Ses estetiği nasıl yapılır?

Dr. Ahmet Hakan Birkent, sesin incelik ve kalınlık algısına yönelik olarak değiştirmenin mümkün olduğunu dil getirdi. Birkent şöyle devam etti:

"Bu amaçla uyguladığımız çeşitli cerrahi girişimler ile elde edilen sonuçlar oldukça yüz güldürücüdür. Ağız içerisinden endoskopik olarak ya da boyundan küçük bir kesi yoluyla yapılan bu cerrahi girişimlerde amaç ses tellerimizin uzunluk, kütle ve gerginliğini ayarlayarak aynen bir enstrümanın teli gibi frekansını değiştirmektir. Bu sayede sesimizi inceltmek, kalınlaştırmak ve tınısını ayarlamak mümkün olmaktadır. Cerrahi işlemlerle birlikte tedaviye eklenecek ses terapisi uygulamaları başarı oranını daha da arttırmaktadır." 

Prof. Dr. Ahmet Hakan Birkent kendisinin geliştirmiş olduğu “Tensioning Glottoplasty” tekniği hakkında şu bilgileri verdi.

"Benim geliştirdiğim ve “Tensioning Glottoplasty” olarak isimlendirdiğim tekniğin en önemli özelliği ise ses tellerini kısaltma ile birlikte germe imkanı da sunmasıdır. Buna bağlı olarak seste daha belirgin bir incelme elde etmek mümkündür. Ayrıca ses telleri üzerine dikiş atılmadığı için iyileşme daha hızlı olmakta ve ince ses daha kısa sürede elde edilmektedir. Ses telleri üzerinde ameliyat sonrasında açıkta dikiş kalmadığı için komplikasyon oranı da daha düşüktür.
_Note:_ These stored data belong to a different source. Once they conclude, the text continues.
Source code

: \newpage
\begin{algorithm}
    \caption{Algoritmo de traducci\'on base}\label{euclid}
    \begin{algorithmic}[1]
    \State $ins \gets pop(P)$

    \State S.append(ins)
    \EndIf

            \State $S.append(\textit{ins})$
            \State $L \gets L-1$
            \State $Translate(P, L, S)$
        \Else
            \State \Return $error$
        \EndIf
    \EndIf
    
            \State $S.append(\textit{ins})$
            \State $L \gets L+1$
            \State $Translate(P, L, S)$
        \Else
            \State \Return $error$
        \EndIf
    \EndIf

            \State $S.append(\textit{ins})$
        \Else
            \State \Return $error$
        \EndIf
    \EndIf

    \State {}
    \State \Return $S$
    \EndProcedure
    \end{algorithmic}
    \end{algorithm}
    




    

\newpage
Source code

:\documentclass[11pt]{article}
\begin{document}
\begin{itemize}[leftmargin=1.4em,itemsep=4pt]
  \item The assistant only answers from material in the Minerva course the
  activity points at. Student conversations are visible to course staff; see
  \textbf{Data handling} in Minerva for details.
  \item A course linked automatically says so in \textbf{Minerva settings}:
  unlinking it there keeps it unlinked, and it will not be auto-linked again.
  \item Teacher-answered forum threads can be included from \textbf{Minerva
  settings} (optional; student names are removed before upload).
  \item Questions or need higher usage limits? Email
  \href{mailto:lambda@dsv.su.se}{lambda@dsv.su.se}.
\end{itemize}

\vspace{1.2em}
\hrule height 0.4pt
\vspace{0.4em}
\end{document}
Ameliyat esnasında eş zamanlı olarak boyun ön kısmındaki adem elması çıkıntısının alınması da mümkündür. Daha önce ses inceltme ameliyatı olmuş ve sonuçtan memnun kalmamış bireyler için de uygun bir revizyon yöntemidir."

Ses kalınlaştırma nedir?

Prof. Dr. Ahmet Hakan Birkent ses estetiği kavramı içerisinde bazı olgular için sesin kalınlaştırılmasının sosyal iletişim ve toplum içerisindeki algı açısından son derece etkili ve faydalı olduğunu belirtti. Ses kalınlaştırması uygulamalarının genellikle erkekler için söz konusu olduğunu ifade eden Birkent "Bu kapsamda en sıklıkla karşılaştığımız hasta grubunu ergenlik döneminde seste kalınlaşma yönünde olması gereken değişimin izlenmediği puberfoni (mutasyonel falsetto) olguları oluşturmaktadır. Çocukluk çağındaki sesimiz normalde ergenliğe geçişle birlikte kalınlaşır. Fakat bazen bu olması gereken kalınlaşma ortaya çıkmaz ve ses ince olarak kalmaya devam eder. Bu durum da doğal olarak bireyin toplum içerisinde yanlış anlaşılmasına ve sosyal izolasyona yol açabilmektedir. Ses terapisi çalışmaları ile yüz güldürücü sonuçlar alınabilen bu hasta grubu için uygulanacak birtakım cerrahi girişimlerle seste etkili ve kalıcı bir kalınlaşma elde etmek mümkündür." şeklinde konuştu.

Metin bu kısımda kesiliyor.